Your objective:
Output only the lines of the entries that follow, starting at the one with "0:11:17| participation, and" and running down to the one with "0:11:28| And these", both included and unchanged.

(Data for analysis)

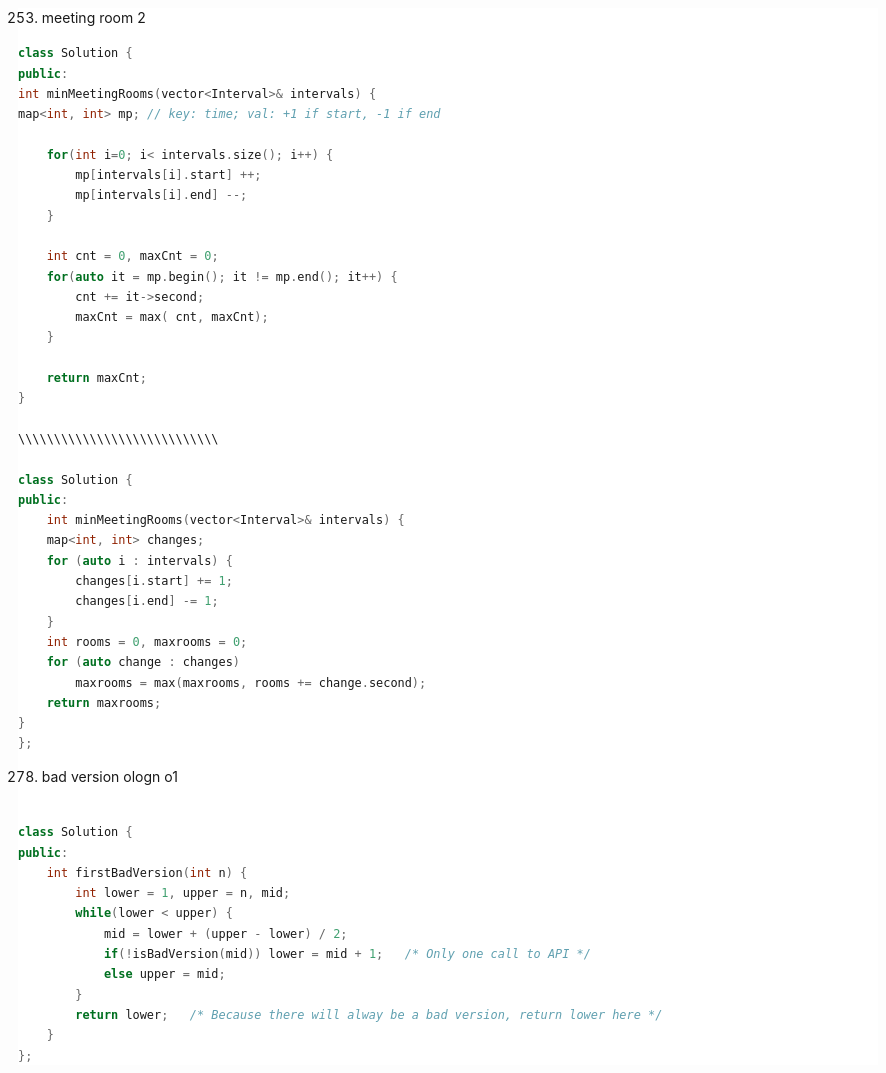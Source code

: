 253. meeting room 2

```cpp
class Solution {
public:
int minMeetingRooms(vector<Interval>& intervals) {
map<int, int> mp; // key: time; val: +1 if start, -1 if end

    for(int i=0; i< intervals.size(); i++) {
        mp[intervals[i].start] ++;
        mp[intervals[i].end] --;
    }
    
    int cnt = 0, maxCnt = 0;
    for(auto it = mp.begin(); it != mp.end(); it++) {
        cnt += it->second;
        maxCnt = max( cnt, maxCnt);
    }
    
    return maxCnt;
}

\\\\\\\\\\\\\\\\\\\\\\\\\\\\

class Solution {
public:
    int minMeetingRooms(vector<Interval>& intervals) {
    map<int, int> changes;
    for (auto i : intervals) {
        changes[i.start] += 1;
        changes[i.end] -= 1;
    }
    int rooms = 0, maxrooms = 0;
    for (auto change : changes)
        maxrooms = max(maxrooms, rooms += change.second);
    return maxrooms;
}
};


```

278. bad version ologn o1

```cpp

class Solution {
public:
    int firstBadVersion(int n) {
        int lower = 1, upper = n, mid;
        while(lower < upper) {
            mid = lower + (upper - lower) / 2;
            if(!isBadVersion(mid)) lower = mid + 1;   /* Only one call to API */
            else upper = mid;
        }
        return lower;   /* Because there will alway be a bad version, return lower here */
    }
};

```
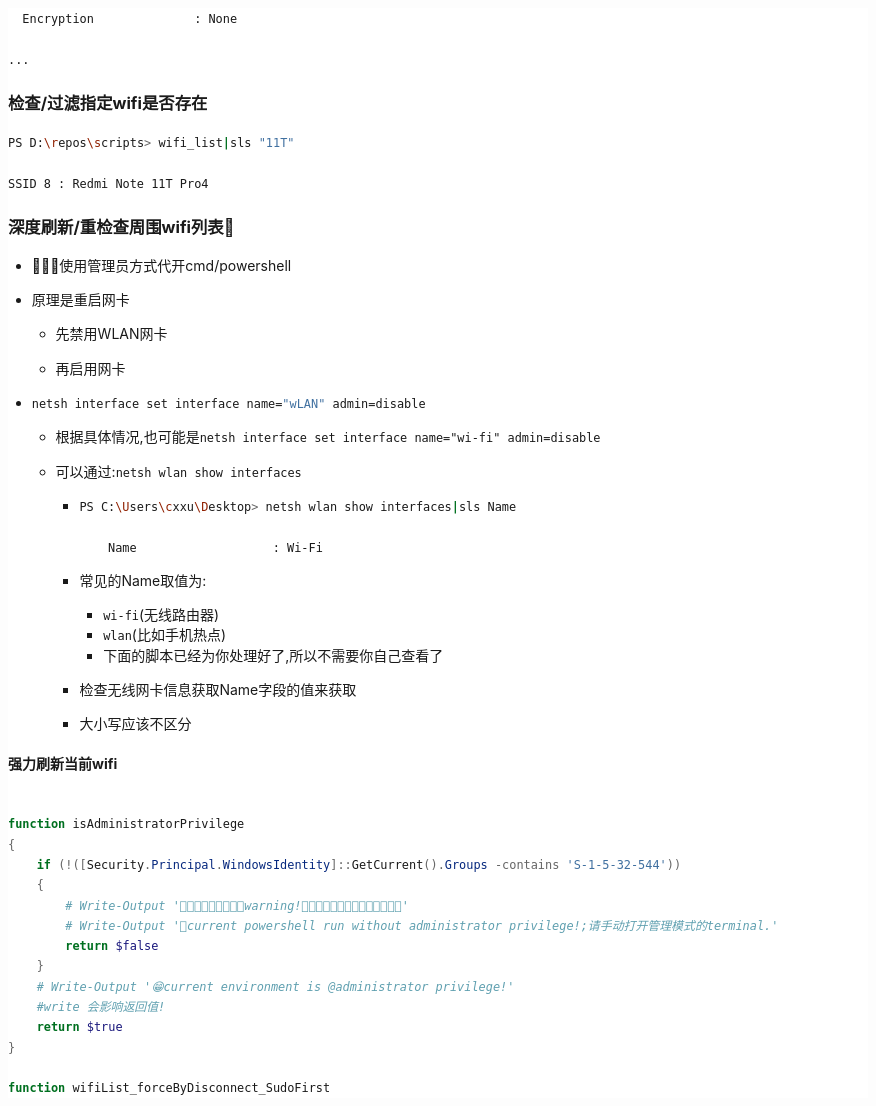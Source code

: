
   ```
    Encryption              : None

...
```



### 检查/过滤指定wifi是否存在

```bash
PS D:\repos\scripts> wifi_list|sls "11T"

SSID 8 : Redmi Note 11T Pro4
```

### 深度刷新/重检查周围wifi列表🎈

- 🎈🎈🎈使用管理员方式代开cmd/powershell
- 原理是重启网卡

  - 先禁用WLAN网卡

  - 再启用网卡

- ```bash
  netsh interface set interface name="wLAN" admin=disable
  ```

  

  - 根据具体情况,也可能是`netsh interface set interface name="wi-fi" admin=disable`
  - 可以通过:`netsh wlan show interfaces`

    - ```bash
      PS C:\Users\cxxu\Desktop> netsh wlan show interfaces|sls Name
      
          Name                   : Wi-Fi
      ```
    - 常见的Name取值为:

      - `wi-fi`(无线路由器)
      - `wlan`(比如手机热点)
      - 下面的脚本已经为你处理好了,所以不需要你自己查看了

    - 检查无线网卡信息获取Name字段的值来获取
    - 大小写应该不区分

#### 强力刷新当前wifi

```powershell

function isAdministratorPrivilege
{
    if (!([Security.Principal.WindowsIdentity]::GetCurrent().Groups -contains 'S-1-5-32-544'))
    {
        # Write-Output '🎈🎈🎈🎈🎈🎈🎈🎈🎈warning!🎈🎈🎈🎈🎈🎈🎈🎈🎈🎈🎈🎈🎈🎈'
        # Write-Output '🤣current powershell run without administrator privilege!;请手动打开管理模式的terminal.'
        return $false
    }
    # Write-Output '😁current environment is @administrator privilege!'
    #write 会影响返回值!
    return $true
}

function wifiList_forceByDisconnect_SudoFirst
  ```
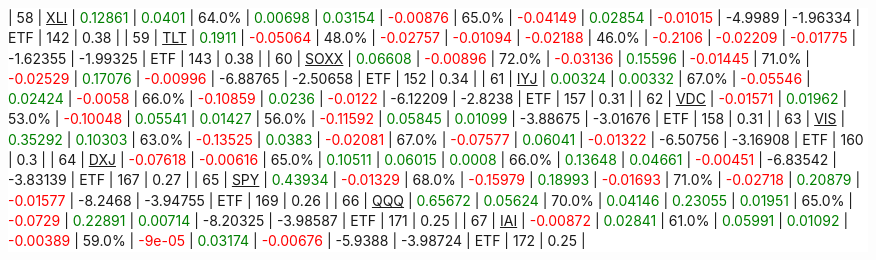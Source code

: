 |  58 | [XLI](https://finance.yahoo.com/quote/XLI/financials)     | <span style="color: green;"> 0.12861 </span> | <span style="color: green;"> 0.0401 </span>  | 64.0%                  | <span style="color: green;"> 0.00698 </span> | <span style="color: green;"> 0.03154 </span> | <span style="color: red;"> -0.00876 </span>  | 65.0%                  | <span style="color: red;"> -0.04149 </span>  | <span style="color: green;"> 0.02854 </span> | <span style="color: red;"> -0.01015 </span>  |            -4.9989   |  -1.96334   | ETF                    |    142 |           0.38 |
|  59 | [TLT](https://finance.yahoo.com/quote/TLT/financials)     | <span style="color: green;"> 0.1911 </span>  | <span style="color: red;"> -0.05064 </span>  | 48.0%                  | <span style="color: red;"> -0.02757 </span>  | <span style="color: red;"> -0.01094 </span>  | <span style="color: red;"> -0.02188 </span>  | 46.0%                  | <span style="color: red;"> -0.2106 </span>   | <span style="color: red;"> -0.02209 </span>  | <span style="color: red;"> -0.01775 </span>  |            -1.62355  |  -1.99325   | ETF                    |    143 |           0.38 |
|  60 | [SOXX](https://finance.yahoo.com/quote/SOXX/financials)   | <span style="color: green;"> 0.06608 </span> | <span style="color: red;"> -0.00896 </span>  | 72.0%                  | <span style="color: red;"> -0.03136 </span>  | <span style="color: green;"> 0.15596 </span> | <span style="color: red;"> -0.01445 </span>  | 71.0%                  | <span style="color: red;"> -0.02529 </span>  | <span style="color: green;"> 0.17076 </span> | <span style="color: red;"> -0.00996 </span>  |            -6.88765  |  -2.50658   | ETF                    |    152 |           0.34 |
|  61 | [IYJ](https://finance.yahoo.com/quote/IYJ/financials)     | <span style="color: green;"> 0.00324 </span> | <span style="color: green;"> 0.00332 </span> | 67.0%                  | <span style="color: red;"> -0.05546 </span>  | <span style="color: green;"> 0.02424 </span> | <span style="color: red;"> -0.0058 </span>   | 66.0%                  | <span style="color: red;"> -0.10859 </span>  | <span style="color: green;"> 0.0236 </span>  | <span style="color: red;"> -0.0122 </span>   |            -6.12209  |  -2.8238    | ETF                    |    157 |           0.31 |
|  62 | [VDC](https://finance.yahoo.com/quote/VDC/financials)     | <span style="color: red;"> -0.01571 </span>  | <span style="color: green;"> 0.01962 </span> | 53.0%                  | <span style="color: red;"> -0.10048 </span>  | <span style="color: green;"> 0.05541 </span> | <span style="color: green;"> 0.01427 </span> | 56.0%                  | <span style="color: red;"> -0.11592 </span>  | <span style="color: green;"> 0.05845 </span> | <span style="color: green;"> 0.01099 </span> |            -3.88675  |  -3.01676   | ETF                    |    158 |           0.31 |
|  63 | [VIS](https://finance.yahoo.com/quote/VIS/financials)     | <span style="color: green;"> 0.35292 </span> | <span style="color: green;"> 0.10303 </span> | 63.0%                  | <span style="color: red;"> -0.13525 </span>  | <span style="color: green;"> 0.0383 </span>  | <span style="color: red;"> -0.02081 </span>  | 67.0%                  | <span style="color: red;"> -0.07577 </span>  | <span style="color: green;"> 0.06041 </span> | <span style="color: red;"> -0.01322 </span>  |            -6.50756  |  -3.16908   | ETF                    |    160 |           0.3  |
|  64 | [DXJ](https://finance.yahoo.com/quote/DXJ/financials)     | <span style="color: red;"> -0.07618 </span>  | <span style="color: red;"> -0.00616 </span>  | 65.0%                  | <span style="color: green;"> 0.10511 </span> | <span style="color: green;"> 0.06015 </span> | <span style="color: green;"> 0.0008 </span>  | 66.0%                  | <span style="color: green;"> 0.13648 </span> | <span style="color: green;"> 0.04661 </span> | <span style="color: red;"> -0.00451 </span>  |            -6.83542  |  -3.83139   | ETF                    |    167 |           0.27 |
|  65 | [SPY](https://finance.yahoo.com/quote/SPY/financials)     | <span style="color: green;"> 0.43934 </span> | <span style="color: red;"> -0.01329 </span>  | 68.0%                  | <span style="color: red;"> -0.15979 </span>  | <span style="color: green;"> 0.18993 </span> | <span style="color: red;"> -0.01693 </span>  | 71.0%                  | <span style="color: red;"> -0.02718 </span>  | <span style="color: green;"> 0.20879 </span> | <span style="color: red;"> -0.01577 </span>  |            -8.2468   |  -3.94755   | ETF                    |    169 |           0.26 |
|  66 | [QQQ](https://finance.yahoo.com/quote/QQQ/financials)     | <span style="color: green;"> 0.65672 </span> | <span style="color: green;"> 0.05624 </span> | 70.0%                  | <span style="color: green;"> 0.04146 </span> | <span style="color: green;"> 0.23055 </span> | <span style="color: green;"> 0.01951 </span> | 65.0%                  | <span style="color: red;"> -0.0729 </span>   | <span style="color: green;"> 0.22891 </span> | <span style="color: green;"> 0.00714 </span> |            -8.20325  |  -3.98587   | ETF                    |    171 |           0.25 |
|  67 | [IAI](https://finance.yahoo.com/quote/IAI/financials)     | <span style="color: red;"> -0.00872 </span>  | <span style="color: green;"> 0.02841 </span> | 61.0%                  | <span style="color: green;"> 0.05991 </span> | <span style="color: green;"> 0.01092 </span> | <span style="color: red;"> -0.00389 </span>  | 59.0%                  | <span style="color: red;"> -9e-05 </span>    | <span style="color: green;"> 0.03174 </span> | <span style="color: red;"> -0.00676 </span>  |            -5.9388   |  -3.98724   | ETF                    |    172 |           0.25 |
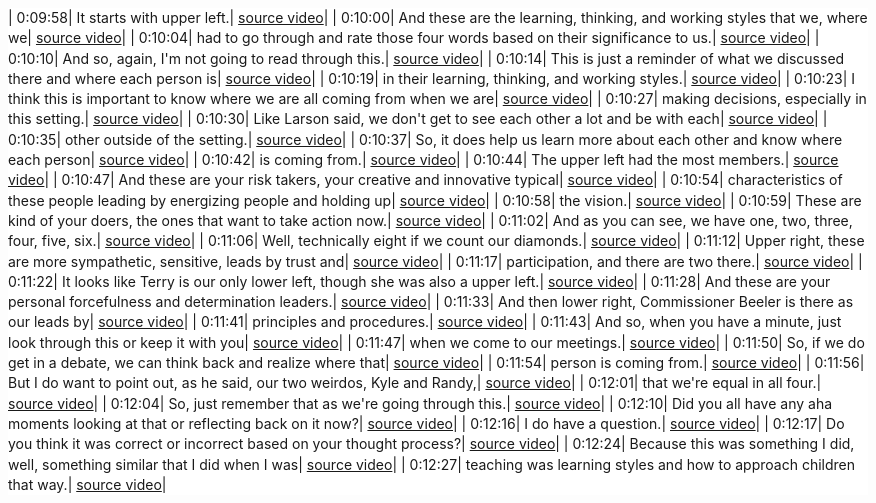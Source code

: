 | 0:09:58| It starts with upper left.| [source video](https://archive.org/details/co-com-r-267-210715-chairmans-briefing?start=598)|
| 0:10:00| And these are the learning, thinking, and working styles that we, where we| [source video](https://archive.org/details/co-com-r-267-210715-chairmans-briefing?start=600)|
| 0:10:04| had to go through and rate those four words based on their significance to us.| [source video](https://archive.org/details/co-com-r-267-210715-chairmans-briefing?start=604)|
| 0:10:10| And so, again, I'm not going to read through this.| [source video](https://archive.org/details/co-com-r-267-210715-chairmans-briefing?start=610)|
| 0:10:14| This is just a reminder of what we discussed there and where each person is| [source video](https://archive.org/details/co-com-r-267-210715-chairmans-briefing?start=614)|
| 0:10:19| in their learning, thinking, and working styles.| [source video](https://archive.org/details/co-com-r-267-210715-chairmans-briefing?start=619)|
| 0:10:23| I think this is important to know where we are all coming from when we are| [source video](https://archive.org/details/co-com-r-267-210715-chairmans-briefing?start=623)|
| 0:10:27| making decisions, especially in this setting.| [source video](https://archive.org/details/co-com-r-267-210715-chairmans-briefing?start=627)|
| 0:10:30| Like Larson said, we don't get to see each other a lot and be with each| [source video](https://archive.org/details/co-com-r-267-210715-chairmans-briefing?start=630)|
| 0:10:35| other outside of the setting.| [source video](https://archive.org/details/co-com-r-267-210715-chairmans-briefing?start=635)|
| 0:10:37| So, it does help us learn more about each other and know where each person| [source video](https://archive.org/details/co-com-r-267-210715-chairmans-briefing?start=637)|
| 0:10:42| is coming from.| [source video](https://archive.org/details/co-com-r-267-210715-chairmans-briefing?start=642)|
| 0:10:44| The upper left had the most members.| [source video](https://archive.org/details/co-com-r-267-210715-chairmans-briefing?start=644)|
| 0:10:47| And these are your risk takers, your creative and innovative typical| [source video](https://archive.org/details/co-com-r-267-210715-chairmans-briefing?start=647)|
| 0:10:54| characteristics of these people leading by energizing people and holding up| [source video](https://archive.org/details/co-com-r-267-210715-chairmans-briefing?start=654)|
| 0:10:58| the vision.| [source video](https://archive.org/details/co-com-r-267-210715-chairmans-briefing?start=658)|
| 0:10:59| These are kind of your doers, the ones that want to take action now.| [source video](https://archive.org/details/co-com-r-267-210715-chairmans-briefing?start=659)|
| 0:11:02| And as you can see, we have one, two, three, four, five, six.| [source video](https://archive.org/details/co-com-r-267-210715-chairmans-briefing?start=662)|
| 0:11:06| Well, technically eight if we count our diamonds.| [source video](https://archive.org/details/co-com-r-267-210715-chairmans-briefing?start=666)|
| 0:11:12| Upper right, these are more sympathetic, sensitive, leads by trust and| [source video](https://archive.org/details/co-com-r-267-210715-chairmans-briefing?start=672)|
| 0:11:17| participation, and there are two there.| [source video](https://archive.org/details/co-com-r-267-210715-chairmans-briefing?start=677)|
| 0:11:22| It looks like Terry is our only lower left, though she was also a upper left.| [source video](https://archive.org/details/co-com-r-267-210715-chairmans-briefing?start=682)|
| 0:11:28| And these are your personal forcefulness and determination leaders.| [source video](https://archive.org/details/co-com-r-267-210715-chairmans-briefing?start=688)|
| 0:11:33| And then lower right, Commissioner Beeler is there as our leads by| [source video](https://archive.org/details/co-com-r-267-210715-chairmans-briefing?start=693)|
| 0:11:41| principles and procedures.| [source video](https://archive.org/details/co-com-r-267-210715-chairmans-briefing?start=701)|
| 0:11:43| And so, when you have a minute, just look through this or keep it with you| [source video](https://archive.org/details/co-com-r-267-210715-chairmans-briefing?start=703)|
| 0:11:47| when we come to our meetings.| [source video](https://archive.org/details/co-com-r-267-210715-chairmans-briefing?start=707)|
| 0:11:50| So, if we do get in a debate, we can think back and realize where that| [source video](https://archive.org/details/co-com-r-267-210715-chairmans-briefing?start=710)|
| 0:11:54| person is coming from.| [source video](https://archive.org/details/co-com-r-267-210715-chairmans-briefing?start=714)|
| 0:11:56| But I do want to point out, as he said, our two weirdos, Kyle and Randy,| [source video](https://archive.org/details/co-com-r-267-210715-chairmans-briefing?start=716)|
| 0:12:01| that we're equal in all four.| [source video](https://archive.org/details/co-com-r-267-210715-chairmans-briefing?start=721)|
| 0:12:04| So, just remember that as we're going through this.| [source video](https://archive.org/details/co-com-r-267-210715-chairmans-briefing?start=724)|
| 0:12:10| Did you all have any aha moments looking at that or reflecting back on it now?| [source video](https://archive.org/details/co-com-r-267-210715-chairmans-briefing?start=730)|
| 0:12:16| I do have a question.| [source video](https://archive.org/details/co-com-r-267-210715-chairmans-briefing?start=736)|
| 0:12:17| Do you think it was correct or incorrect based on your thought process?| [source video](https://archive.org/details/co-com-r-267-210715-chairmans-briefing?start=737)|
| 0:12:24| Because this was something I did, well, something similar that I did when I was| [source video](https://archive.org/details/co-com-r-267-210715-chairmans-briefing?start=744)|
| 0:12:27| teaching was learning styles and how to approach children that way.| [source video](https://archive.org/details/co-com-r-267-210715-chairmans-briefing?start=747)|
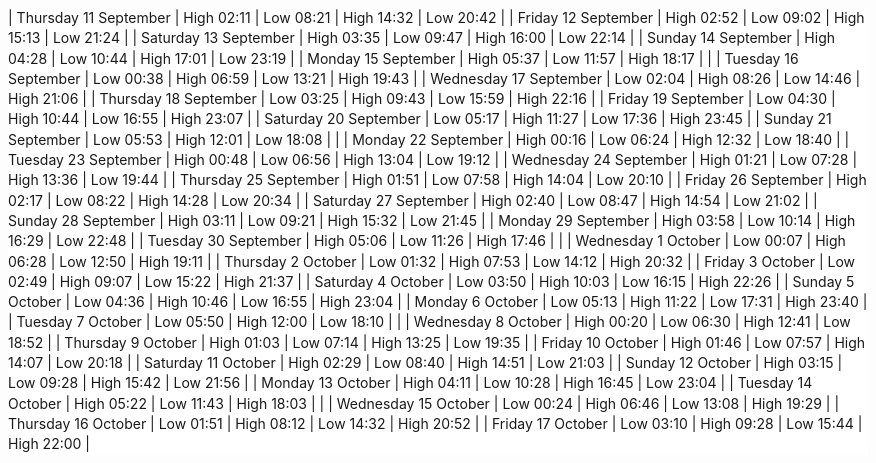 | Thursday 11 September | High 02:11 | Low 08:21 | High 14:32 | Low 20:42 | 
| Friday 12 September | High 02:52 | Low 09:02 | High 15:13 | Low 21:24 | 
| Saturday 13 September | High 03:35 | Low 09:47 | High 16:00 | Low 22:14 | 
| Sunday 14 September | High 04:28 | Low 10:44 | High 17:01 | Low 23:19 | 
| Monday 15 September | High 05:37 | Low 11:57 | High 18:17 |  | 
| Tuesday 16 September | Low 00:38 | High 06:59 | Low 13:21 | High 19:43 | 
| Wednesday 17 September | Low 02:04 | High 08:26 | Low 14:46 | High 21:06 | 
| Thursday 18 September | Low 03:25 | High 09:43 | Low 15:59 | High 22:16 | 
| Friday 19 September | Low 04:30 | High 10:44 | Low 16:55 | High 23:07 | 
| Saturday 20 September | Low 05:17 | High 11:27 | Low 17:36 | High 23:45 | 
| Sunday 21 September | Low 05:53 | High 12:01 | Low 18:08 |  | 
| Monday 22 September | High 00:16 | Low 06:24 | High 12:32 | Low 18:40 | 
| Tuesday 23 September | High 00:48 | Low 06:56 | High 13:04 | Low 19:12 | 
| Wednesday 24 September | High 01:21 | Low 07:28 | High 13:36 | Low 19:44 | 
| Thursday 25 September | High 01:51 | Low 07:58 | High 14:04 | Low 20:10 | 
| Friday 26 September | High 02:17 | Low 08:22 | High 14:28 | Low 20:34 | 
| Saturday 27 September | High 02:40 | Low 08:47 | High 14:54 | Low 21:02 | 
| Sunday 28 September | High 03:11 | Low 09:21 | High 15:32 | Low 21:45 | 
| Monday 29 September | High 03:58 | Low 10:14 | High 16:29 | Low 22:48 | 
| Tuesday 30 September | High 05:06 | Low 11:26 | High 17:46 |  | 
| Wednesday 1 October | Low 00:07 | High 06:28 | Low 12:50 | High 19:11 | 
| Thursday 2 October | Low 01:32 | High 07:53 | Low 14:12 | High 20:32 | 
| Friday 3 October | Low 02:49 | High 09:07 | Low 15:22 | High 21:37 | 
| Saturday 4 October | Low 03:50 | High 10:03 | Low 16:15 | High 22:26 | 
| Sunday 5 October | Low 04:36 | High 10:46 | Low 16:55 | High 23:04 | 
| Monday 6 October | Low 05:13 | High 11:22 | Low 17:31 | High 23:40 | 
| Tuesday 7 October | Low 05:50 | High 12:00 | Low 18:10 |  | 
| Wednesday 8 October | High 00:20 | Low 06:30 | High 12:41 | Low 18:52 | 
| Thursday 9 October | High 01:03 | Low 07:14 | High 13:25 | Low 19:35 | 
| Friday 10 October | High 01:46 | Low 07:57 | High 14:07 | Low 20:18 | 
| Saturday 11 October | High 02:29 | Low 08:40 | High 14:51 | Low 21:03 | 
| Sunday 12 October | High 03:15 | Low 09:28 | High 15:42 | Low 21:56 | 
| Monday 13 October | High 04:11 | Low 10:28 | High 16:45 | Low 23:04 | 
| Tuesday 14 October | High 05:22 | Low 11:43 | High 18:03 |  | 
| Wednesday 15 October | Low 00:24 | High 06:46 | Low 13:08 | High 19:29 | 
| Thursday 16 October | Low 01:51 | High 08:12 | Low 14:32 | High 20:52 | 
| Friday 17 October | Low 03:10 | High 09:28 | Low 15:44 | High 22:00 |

(End Data for analysis)

Problem solution:
| 0:11:17| participation, and there are two there.| [source video](https://archive.org/details/co-com-r-267-210715-chairmans-briefing?start=677)|
| 0:11:22| It looks like Terry is our only lower left, though she was also a upper left.| [source video](https://archive.org/details/co-com-r-267-210715-chairmans-briefing?start=682)|
| 0:11:28| And these are your personal forcefulness and determination leaders.| [source video](https://archive.org/details/co-com-r-267-210715-chairmans-briefing?start=688)|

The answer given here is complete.